Hey Mr. Green Advice on cans, car batteries, and fresh catches by Bob Schildgen
Hey Mr. Green,
I am the lone tree hugger in my office, where I collect recyclables and then drop them off at a local redemption center. My coworkers tell me that most recycling is for show, and many organizations just toss what they pick up. Please tell me this isn't true!
—Annie in Tucson, Arizona
The persistence of this urban legend suggests that some people consume an excess of intoxicants from the containers they claim aren't worth recycling. Each year, U.S. factories melt down approximately 666,000 tons of aluminum from 45 billion recycled cans. They want 'em so bad they even import 5 billion cans—not to chalk up environmental points but to save big bucks: Recycled aluminum requires only one-seventh as much energy to process as virgin material. In addition, about 420,000 tons of plastic bottles, 2.4 million tons of glass containers, and more than 50 million tons of wastepaper are collected and made into new products.

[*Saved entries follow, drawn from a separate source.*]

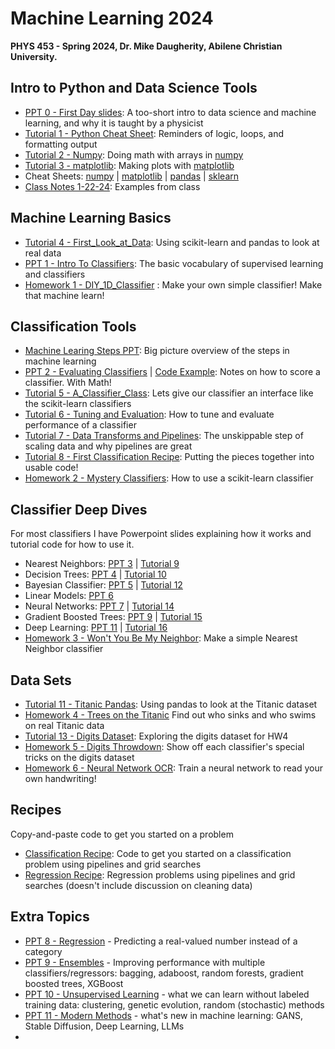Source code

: # Machine Learning 2024
**PHYS 453 - Spring 2024, Dr. Mike Daugherity, Abilene Christian University.**

## Intro to Python and Data Science Tools
* [PPT 0 - First Day slides](pdf/ML0.pdf): A too-short intro to data science and machine learning, and why it is taught by a physicist
* [Tutorial 1 - Python Cheat Sheet](tutorial/Tutorial_01_Python_Cheat_Sheet.ipynb):  Reminders of logic, loops, and formatting output 
* [Tutorial 2 - Numpy](tutorial/Tutorial_02_Numpy.ipynb): Doing math with arrays in [numpy](https://numpy.org/)
* [Tutorial 3 - matplotlib](tutorial/Tutorial_03_Plots_with_matplotlib.ipynb): Making plots with [matplotlib](https://matplotlib.org/)
* Cheat Sheets: [numpy](pdf/numpy_cheat_sheet.pdf) | [matplotlib](pdf/matplotlib_cheat_sheet.pdf) | [pandas](pdf/pandas_cheat_sheet.pdf) | [sklearn](pdf/sklearn_cheat_sheet.pdf)
* [Class Notes 1-22-24](class/Class_1_22_24_Intro.ipynb): Examples from class


## Machine Learning Basics
* [Tutorial 4 - First_Look_at_Data](tutorial/Tutorial_04_First_Look_at_Data.ipynb): Using scikit-learn and pandas to look at real data
* [PPT 1 - Intro To Classifiers](pdf/ML1.pdf): The basic vocabulary of supervised learning and classifiers 
* [Homework 1 - DIY_1D_Classifier](class/HW1_DIY_1D_Classifier.ipynb) : Make your own simple classifier!  Make that machine learn!

## Classification Tools
* [Machine Learing Steps PPT](pdf/MLsteps.pdf): Big picture overview of the steps in machine learning
* [PPT 2 - Evaluating Classifiers](pdf/ML2.pdf) | [Code Example](class/Metrics_examples.ipynb): Notes on how to score a classifier.  With Math!
* [Tutorial 5 - A_Classifier_Class](tutorial/Tutorial_05_A_Classifier_Class.ipynb): Lets give our classifier an interface like the scikit-learn classifiers
* [Tutorial 6 - Tuning and Evaluation](tutorial/Tutorial_06_Tuning_and_Evaluation.ipynb): How to tune and evaluate performance of a classifier
* [Tutorial 7 - Data Transforms and Pipelines](tutorial/Tutorial_07_Transforms_and_Pipelines.ipynb): The unskippable step of scaling data and why pipelines are great
* [Tutorial 8 - First Classification Recipe](tutorial/Tutorial_08_First_Classification_Recipe.ipynb): Putting the pieces together into usable code!
* [Homework 2 - Mystery Classifiers](class/HW2_Mystery_Classifiers.ipynb): How to use a scikit-learn classifier 

## Classifier Deep Dives
For most classifiers I have Powerpoint slides explaining how it works and tutorial code for how to use it.
* Nearest Neighbors:  [PPT 3](pdf/ML3.pdf) | [Tutorial 9](tutorial/Tutorial_09_Nearest_Neighbors.ipynb)
* Decision Trees: [PPT 4](pdf/ML4.pdf) | [Tutorial 10](tutorial/Tutorial_10_Decision_Trees.ipynb)
* Bayesian Classifier: [PPT 5](pdf/ML5.pdf) | [Tutorial 12](tutorial/Tutorial_12_Bayesian_Classifier.ipynb)
* Linear Models: [PPT 6](pdf/ML6.pdf)
* Neural Networks: [PPT 7](pdf/ML7.pdf) | [Tutorial 14](tutorial/Tutorial_14_Neural_Networks.ipynb)
* Gradient Boosted Trees: [PPT 9](pdf/ML9.pdf) | [Tutorial 15](tutorial/Tutorial_15_Boosted_Trees.ipynb)
* Deep Learning: [PPT 11](pdf/ML11.pdf) | [Tutorial 16](tutorial/Tutorial_16_Deep_Learning_Intro.ipynb) 
* [Homework 3 - Won't You Be My Neighbor](class/HW3_Neighbors.ipynb): Make a simple Nearest Neighbor classifier

## Data Sets
* [Tutorial 11 - Titanic Pandas](tutorial/Tutorial_11_Titanic_Pandas.ipynb): Using pandas to look at the Titanic dataset
* [Homework 4 - Trees on the Titanic](class/HW4_Trees_on_the_Titanic.ipynb)  Find out who sinks and who swims on real Titanic data
* [Tutorial 13 - Digits Dataset](tutorial/Tutorial_13_Digits_Dataset.ipynb): Exploring the digits dataset for HW4
* [Homework 5 - Digits Throwdown](class/HW5_Digits_Throwdown.ipynb): Show off each classifier's special tricks on the digits dataset
* [Homework 6 - Neural Network OCR](class/HW6_Neural_Network_OCR.ipynb): Train a neural network to read your own handwriting!

## Recipes
Copy-and-paste code to get you started on a problem
* [Classification Recipe](tutorial/Classification_Recipe.ipynb): Code to get you started on a classification problem using pipelines and grid searches
* [Regression Recipe](tutorial/Regression_Recipe.ipynb): Regression problems using pipelines and grid searches (doesn't include discussion on cleaning data)

## Extra Topics
* [PPT 8 - Regression](pdf/ML8.pdf) - Predicting a real-valued number instead of a category
* [PPT 9 - Ensembles](pdf/ML9.pdf) - Improving performance with multiple classifiers/regressors: bagging, adaboost, random forests, gradient boosted trees, XGBoost
* [PPT 10 - Unsupervised Learning](pdf/ML10.pdf) - what we can learn without labeled training data: clustering, genetic evolution, random (stochastic) methods
* [PPT 11 - Modern Methods](pdf/ML11.pdf) - what's new in machine learning: GANS, Stable Diffusion, Deep Learning, LLMs
* 

<!---
COMMENTS!!!!!
* [Classifier Challenge](Class_Classifier_Challenge.ipynb): Evaluating classifiers problem in class 2.22.23
* [Class Challenge](Class_Challenge_03_20_23.ipynb): Spring Break is over, let's remember how to do machine learning
--->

The real problem is that too few people are as conscientious as you, Annie. The percentage of bottles and cans turned in by consumers has dropped over the past decade, as big beverage companies have squelched proposed deposit laws that would require them to take back their containers. The 11 states with such statutes recycle four out of five bottles, compared to just one out of five nationwide. To learn more, visit container-recycling.org.
Hey Mr. Green,
My husband and I want to buy a hybrid car, but will disposing of the batteries cause environmental problems later?
—Marilyn in Louisiana
A hybrid is still your best choice if you're among the millions of folks doomed to compulsory car ownership by clueless local governments that don't support efficient mass transit and by a Congress bought off by oil, auto, and roadbuilding tycoons. Hybrid cars use nickel metal hydride batteries, which are less hazardous than the common lead-acid type. Toyota already has a recycling program for the batteries in its Prius hybrids, but since company testing shows the power packs can last for 180,000 miles, the recyclers may be twiddling their thumbs for a while.
Hey Mr. Green,
If certain salmon species are endangered, why can I still buy salmon at the grocery store? How do I know which ones are OK to eat?
—B.J. in Birmingham, Alabama
Since April, grocery stores must label fresh seafood as wild-caught or farm-raised. Unfortunately, this regulation doesn't cover canned salmon (though much of it is wild) or other processed favorites like cooked shrimp meat or frozen fish sticks.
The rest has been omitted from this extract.